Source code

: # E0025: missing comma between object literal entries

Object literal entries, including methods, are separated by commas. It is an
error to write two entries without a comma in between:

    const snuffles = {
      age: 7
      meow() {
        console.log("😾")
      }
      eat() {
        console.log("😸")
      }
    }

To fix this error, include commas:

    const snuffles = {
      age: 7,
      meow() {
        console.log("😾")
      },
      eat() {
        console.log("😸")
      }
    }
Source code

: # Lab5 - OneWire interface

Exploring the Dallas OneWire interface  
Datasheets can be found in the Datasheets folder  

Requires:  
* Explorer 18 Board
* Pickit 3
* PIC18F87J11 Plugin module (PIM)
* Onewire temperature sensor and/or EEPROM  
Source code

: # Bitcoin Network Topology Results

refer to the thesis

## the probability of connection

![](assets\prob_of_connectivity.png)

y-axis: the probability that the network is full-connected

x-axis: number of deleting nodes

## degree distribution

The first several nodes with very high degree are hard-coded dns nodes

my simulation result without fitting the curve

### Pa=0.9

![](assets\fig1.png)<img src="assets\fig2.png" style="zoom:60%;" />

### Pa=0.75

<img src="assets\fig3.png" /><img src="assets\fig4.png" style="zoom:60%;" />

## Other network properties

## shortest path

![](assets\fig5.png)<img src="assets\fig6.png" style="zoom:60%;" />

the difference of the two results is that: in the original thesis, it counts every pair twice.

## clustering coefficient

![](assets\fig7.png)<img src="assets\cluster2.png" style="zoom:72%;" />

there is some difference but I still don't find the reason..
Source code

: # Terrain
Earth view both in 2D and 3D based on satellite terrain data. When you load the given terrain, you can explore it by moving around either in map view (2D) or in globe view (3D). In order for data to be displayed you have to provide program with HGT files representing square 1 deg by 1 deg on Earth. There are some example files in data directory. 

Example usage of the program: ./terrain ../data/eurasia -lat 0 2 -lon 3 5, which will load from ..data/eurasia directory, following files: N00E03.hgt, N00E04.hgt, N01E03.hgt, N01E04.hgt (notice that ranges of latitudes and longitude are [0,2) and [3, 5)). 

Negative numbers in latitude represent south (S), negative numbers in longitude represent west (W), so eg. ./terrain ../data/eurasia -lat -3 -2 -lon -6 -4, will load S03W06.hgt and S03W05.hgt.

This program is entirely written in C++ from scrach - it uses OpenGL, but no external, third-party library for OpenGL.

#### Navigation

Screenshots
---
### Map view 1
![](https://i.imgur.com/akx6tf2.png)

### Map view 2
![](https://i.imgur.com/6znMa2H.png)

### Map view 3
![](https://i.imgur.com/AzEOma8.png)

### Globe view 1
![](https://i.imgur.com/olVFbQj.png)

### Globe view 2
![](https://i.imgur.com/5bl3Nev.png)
= = = = =
Directions:
From the listing above, collect each line in which the string "degree" appears.

Task output:
## degree distribution
The first several nodes with very high degree are hard-coded dns nodes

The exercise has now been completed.